As the English speakers in the British North American possessions began to call themselves Canadians, the distinction between Francophones and Anglophones was sometimes emphasized by means of the hyphenated term Canadien-français and its English equivalent French-Canadian. This term was accepted until the middle of the 20th c. in Québec and is still heard in other parts of today’s Canada and in the USA.

Like their Canadien cousins, the Acadiens retained their name, their distinctiveness, and their regional character, i.e. an Acadienne was an Acadienne whether she came from New Brunswick, Prince Edward Island, or the Magdalen Islands. The Cadiens of Louisiana also retained their name and separate identity.

Then came the great emigration in the late 19th and early 20th centuries from the former French colonies of le Canada and l’Acadie to the USA. What term ought to signify the children of these immigrants?

Around 1900 the term Franco-Américain came into use particularly among the large and cohesive group of Francophone immigrants in New England. This term was used to distinguish those born in the States, or permanently settled there, from those born in Québec or in the former Acadie.

Some within this group continue to use the older term French-Canadian, but that term is problematic for several reasons. First, it causes confusion. If I were to say to most Americans that I was French-Canadian they would assume that I was born in Canada.
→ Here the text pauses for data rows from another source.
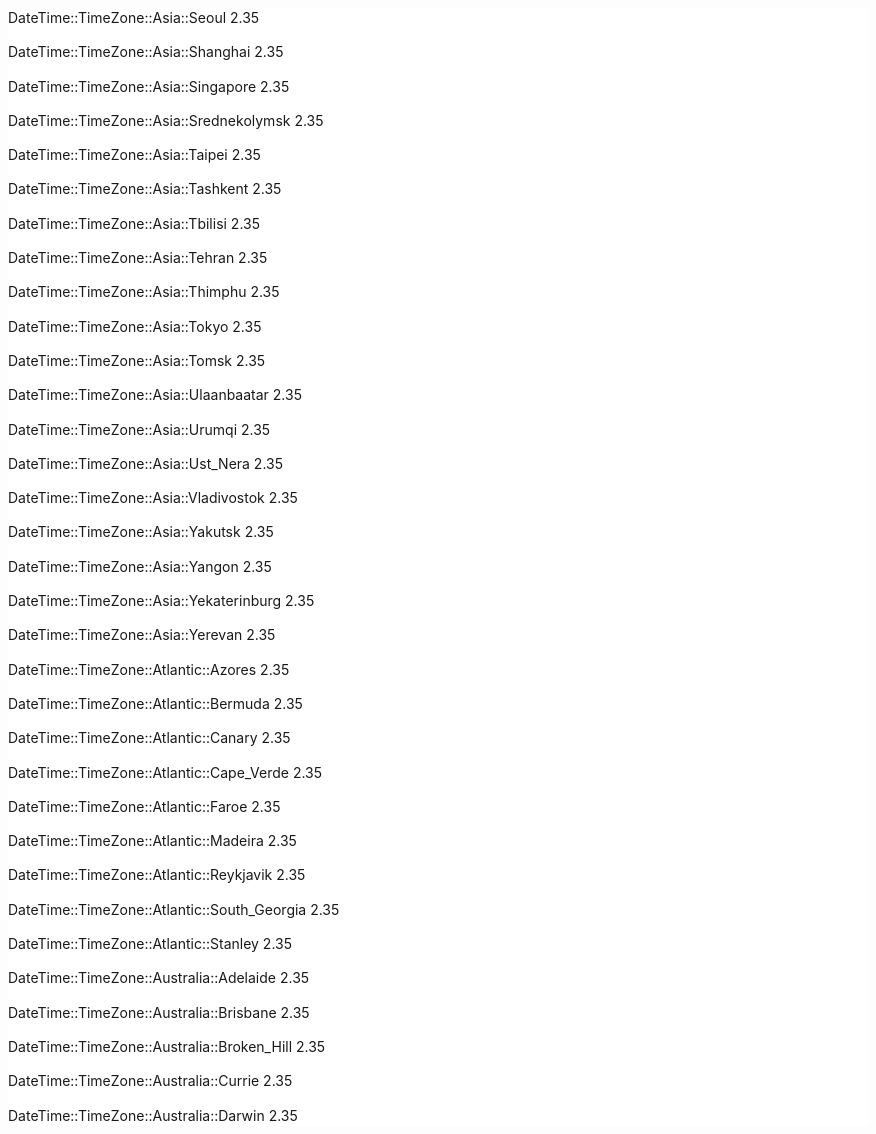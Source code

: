 DateTime::TimeZone::Asia::Seoul 2.35

DateTime::TimeZone::Asia::Shanghai 2.35

DateTime::TimeZone::Asia::Singapore 2.35

DateTime::TimeZone::Asia::Srednekolymsk 2.35

DateTime::TimeZone::Asia::Taipei 2.35

DateTime::TimeZone::Asia::Tashkent 2.35

DateTime::TimeZone::Asia::Tbilisi 2.35

DateTime::TimeZone::Asia::Tehran 2.35

DateTime::TimeZone::Asia::Thimphu 2.35

DateTime::TimeZone::Asia::Tokyo 2.35

DateTime::TimeZone::Asia::Tomsk 2.35

DateTime::TimeZone::Asia::Ulaanbaatar 2.35

DateTime::TimeZone::Asia::Urumqi 2.35

DateTime::TimeZone::Asia::Ust_Nera 2.35

DateTime::TimeZone::Asia::Vladivostok 2.35

DateTime::TimeZone::Asia::Yakutsk 2.35

DateTime::TimeZone::Asia::Yangon 2.35

DateTime::TimeZone::Asia::Yekaterinburg 2.35

DateTime::TimeZone::Asia::Yerevan 2.35

DateTime::TimeZone::Atlantic::Azores 2.35

DateTime::TimeZone::Atlantic::Bermuda 2.35

DateTime::TimeZone::Atlantic::Canary 2.35

DateTime::TimeZone::Atlantic::Cape_Verde 2.35

DateTime::TimeZone::Atlantic::Faroe 2.35

DateTime::TimeZone::Atlantic::Madeira 2.35

DateTime::TimeZone::Atlantic::Reykjavik 2.35

DateTime::TimeZone::Atlantic::South_Georgia 2.35

DateTime::TimeZone::Atlantic::Stanley 2.35

DateTime::TimeZone::Australia::Adelaide 2.35

DateTime::TimeZone::Australia::Brisbane 2.35

DateTime::TimeZone::Australia::Broken_Hill 2.35

DateTime::TimeZone::Australia::Currie 2.35

DateTime::TimeZone::Australia::Darwin 2.35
Not only was I not born there but neither were my parents, nor most of my grandparents. I am not any kind of Canadian in the modern sense of that term. I am an American and my identity-political label should reflect that.

Attestation to the term
Franco-American from the

Brunswick (Maine) Record
December 5, 1935.
Another reason the term French-Canadian is tricky in the New England context is that there are many Acadians there who would say that that term refers to people from Québec alone. Some Acadian descendants in New England reject the term Franco-American if it means that they’re lumped in with the latter. This view I have heard in particular from some inhabitants of the Saint John’s Valley in Maine who insist that they are not Franco-Americans but Acadians.

Many Franco-Americans, like myself, are the product of a mix of the peoples known as Canadien-français and Acadiens. Of my eight great grandparents, five were born in Québec, two were Acadians, and one was a Franco-Ontarien from the Great Lakes region. This is a textbook case, a sociological mean for New England Franco-Americans.

When I use the term Franco-American, I am referring to the descendants of this mix of North American Francophones who came to the Northeastern states circa 1870 to 1930. In my nomenclature, Franco-Americans, as such, are a phenomenon of the Northeastern States. I would make no objection if my cousins from the Great Lakes, Missouri, or Louisiana do not recognize the term and do not apply it to themselves.

The term encounters a rather silly obstacle, namely that it is associated with a brand of canned pasta products. The usage of the term as an ethnic designation predates the brand name but, since almost no one outside of New England has ever heard the term apart from the latter context, one encounters snickers at the mention of it.

Readers who have followed this name game play-by-play, as tangled as any mess of canned spaghetti, will note how complex it can be. I do not claim that my terminology or distinctions are definitive. I’m placing a stake in the ground with the expectation that others will move the markers as they see fit.

At the risk of trying my readers’ patience, in a future post I will say a few words about the designation that replaced the older terms Canadien and Canadien-français during that decade of change, the 1960s: Québécois.

1. The term “Louisianais” does not seem to have been used during the first French Regime in Louisiana but was in use not long after.
2. As usual, the history is messier than my survey claims since I am leaving out the Swiss and Germans who were integrated with les Louisianais very early on. Also, many of those who call themselves Cajun today are not descended from Acadiens at all.